Having turned down the chance to be a Green Lantern, Niedrigh further refuses demands from his xenophobic sponsors to ‘eliminate’ the refugees on Earth from the recently destroyed world of Titan. He flies off to do things his way, and looks set to embroil a Legionnaire in his murky plans – mind, said member, Shadow Lass, is no naif, she’ll likely twist him around her little finger.
As for the Green Lantern sub-plot, it’s reduced to Blue Sperm Man Dyogene and 21st-century holdout Sodam Yat witterring on about the future of the Corps. Give me a second while I see if I could care less …
The dour Daxamite has started referring to himself as ‘Sodam Yat the Miserable’ and I so agree. He should look up DC’s existing poster child for superheroic depression, Pariah, and go play among the cosmic traffic. After all, this is meant to be the Legion’s book, not another pesky Green Lantern spin-off.
The Titan business gives us the issue’s third story strand, as the seers of a (suddenly non-platinum blonde) Dream Girl’s home planet, Naltor, agree to take in some of the refugees, in the hope that the displaced Time Institute will come too.

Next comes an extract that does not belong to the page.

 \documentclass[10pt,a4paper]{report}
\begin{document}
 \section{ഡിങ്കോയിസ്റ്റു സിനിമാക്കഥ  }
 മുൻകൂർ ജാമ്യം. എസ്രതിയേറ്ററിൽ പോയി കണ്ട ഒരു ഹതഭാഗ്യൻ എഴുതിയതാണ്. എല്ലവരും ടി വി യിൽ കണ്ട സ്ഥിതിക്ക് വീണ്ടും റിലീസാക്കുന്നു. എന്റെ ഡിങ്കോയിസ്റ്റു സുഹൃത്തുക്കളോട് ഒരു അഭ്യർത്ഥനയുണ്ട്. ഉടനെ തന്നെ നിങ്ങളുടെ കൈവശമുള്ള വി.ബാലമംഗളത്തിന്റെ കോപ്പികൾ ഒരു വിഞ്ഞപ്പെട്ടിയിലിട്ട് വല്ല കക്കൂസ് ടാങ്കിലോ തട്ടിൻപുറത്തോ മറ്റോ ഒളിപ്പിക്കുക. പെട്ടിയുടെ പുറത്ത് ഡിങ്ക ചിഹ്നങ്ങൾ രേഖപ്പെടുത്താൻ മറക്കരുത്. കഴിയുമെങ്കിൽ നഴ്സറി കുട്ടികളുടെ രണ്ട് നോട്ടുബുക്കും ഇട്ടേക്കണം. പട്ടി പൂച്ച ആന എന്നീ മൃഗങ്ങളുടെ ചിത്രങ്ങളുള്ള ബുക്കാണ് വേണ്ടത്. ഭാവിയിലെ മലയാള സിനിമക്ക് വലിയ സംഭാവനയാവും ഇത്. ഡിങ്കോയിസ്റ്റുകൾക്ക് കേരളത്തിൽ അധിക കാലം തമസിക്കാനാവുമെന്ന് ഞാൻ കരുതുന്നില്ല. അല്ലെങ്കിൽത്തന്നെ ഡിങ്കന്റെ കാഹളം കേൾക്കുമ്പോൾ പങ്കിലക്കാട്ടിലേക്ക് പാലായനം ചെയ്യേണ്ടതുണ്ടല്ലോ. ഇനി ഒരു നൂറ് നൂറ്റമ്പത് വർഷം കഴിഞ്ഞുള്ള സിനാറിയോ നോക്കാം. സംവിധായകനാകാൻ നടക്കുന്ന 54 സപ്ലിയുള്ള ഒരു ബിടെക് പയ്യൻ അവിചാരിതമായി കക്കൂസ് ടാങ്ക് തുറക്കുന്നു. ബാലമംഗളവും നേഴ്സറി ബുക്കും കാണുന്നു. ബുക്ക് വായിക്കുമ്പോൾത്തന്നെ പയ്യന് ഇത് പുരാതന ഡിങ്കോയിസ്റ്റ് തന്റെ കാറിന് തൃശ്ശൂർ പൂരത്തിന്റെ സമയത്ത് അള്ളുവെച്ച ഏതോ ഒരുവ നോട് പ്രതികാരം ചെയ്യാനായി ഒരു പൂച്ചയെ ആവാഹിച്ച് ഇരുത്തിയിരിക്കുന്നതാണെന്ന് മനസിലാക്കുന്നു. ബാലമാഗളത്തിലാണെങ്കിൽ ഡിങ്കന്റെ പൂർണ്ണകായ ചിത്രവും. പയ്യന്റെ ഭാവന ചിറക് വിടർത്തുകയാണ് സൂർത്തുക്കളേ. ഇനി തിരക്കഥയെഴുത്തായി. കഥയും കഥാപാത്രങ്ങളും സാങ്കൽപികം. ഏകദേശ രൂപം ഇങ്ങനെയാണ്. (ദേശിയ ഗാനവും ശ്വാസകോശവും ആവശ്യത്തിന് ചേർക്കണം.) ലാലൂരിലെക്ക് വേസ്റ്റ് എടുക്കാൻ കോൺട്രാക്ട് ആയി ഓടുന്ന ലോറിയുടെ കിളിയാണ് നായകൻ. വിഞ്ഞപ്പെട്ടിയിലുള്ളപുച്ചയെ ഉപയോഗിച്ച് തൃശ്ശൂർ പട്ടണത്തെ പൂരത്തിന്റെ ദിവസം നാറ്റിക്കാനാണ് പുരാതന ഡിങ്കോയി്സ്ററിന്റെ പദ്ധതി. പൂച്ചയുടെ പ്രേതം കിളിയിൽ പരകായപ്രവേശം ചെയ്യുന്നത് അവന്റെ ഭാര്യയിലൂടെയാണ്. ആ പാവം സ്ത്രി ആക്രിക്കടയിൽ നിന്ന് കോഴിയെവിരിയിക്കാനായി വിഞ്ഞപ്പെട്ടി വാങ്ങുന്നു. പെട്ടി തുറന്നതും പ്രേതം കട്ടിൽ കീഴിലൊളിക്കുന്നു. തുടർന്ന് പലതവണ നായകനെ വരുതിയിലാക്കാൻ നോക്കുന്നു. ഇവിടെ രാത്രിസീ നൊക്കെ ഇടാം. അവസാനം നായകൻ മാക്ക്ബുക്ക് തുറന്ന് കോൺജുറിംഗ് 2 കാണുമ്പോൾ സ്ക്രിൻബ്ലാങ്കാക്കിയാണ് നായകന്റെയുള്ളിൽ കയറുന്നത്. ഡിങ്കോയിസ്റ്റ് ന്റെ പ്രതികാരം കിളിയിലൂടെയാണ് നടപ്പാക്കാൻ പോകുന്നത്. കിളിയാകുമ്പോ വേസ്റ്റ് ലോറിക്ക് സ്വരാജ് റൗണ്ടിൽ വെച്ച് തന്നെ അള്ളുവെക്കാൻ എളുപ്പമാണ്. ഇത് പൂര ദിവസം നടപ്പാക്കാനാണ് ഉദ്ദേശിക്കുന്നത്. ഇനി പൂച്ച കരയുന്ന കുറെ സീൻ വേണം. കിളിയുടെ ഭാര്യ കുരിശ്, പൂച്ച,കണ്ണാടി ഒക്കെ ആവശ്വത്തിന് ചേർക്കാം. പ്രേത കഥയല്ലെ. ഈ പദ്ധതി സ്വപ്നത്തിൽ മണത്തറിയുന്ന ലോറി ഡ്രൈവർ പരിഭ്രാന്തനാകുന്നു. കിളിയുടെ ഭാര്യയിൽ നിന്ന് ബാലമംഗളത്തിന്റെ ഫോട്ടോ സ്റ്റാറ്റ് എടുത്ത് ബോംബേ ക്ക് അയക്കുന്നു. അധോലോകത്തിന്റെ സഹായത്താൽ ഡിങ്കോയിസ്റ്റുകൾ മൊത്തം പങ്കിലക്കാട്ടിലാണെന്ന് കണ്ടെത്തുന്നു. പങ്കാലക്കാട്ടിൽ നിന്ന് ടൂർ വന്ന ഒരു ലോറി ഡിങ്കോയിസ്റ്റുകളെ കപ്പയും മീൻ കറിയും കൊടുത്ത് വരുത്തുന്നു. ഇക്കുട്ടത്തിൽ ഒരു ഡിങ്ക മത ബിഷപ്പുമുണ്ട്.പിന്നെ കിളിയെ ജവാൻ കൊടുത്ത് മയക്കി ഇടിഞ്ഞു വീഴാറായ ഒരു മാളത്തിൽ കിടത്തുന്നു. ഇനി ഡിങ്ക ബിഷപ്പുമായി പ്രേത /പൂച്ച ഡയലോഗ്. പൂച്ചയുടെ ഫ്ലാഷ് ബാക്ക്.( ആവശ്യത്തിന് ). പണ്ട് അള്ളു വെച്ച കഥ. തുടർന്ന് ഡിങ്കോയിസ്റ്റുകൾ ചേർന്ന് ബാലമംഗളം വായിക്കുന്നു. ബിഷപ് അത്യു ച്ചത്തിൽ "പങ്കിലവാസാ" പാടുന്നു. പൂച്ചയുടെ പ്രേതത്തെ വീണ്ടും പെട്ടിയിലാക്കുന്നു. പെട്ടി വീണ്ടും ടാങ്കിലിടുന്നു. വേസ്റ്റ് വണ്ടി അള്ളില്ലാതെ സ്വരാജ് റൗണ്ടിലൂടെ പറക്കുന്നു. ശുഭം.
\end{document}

Back on Earth, the Legionnaires – primarily Sensor Girl and Cosmic Boy – bid to learn what plots are being made against the survivors, to no avail.
Another event happens this issue which had me grinning broadly – the Legionnaires call an election for a new leader, something which always makes for fun times. If reader votes are being solicited, I’m forming the Anyone But Earth-Man Party.
With Levitz at the top of his storytelling game, and dynamite art from Yildiray Cinar, Francis Portela and Wayne Faucher, this is another excellent entry in the Legion Chronicles. If the artistic split is the same as in the last few issues, Faucher is inking Cinar, while Portela inks his own pencils. Whatever, the pages, coloured by Hi_fi and lettered by Sal Cipriano, all look good. And the cover by Cinar, Faucher and Hi-Fi is a keeper.
Glancing at the pages again, it seems as if, moreso than usual, sequences have been split across the book rather than playing out at length – scenes changes in mid-flow and pick up exactly where we left off – but it doesn’t hurt the comprehension. I could be wrong, though … perhaps it’s simply Levitz experimenting with pace.
While the Legion looks to be moving out of its parallel Adventure Comics slot, which is reinterpreting the team’s earliest years, so long as this book is around to tell all-new adventures, I couldn’t be happier.
Well, maybe a little (hint: can Earth-Man).